| Literature DB >> 30833985 |
Yinan Zhang1, Amber Salter2, Erik Wallström3, Gary Cutter4, Olaf Stüve5.
Abstract
Clinical trials have advanced the treatment of multiple sclerosis (MS) by demonstrating the safety and efficacy of disease-modifying therapies (DMTs). This review discusses major changes to MS clinical trials in the era of DMTs. As treatment options for MS continue to increase, patients in modern MS trials present earlier and with milder disease compared with historic MS populations. While placebo-controlled trials for some questions may still be relevant, DMT trials in relapsing-remitting MS (RRMS) are no longer ethical. The replacement of the placebo arm by an active comparator arm in trials have raised the cost of trials by requiring larger sample sizes to detect on-study changes in treatment effects. Efforts to improve trial efficiency in RRMS have focused on exploring adaptive designs and relying on sensitive magnetic resonance imaging measures of disease activity. In trials for progressive forms of MS (PMS), the lack of sensitive outcome measures that can be used in shorter-term trials have delayed the development of effective treatments. Recent shifting of the focus to advancing trials in PMS has identified paraclinical outcome measurements with improved potential, and the testing of agents for neuroprotection and remyelination is in progress.Entities:
Keywords: clinical trials; diagnostic criteria; multiple sclerosis; outcome measure; progressive multiple sclerosis; trial design
Year: 2019 PMID: 30833985 PMCID: PMC6391540 DOI: 10.1177/1756286419826547
Source DB: PubMed Journal: Ther Adv Neurol Disord ISSN: 1756-2856 Impact factor: 6.570
Advantages and disadvantages of MS trial designs.

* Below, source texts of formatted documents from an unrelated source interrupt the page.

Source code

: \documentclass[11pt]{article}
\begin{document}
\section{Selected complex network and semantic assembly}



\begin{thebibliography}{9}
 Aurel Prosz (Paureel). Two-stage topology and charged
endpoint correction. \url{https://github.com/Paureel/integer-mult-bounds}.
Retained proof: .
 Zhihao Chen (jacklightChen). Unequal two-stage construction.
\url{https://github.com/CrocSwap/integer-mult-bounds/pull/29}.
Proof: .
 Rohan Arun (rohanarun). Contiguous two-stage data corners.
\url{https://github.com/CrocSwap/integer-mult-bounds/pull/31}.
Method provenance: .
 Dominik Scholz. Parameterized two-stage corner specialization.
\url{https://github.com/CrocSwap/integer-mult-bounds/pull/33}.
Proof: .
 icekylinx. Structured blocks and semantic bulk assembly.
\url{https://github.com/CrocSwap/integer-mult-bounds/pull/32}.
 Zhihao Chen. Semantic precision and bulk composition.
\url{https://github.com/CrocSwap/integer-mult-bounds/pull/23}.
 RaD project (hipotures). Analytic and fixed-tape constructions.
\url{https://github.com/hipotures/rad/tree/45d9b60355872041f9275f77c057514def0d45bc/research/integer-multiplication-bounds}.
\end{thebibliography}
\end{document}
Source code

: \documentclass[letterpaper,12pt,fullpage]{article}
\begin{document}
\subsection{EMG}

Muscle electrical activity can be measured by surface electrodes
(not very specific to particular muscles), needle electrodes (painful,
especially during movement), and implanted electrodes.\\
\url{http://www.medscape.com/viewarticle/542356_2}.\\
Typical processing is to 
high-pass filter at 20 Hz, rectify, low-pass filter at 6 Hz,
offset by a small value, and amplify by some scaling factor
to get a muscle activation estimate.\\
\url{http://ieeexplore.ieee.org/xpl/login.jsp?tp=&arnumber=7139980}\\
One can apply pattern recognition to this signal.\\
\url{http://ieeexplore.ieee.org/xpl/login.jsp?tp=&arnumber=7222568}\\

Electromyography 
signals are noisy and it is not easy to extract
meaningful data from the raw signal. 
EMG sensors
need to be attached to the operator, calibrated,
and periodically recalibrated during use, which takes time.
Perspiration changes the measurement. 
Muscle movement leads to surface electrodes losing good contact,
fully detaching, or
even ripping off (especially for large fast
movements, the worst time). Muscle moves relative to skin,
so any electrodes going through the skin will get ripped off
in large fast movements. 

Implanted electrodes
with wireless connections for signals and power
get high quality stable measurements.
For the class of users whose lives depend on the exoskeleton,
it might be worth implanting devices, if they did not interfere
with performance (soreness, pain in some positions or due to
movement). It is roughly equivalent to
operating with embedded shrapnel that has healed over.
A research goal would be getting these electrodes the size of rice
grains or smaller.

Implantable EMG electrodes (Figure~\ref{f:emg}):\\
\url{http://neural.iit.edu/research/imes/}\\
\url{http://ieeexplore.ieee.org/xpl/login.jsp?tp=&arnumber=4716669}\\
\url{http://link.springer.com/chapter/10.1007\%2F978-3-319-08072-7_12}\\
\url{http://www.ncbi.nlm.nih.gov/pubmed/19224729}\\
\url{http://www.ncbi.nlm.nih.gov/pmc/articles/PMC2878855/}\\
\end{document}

| Trial design | Advantages | Disadvantages |
|---|---|---|
| Placebo-controlled | Most rigorous test of treatment efficacy; requires fewer participants than active comparator trials | No longer ethical in RRMS trials due to availability of proven therapies |
| Active comparator | Alternative to placebo-controlled trials and still capable of detecting treatment effect | Requires increased sample size to detect significant treatment differences |
| Combination | Potential to increase efficacy by combining therapies | Increased costs and side effects from added treatment; potentially antagonistic interactions; increased design complexity |
| Adaptive | Flexible and efficient designs to reduce sample size, exposure to harmful or ineffective treatment, and trial duration | Requires detailed planning and review of interim data as well as sensitive short-term outcome measures |
| Pragmatic | Real life evaluation of treatment effectiveness; high external validity; results are more likely to inform practice | Greater design challenges due to heterogeneity of treatment effect; larger sample size and duration needed to determine effectiveness |
MS, multiple sclerosis; RRMS, relapsing–remitting MS.
Advantages and disadvantages of outcomes measurements in MS trials.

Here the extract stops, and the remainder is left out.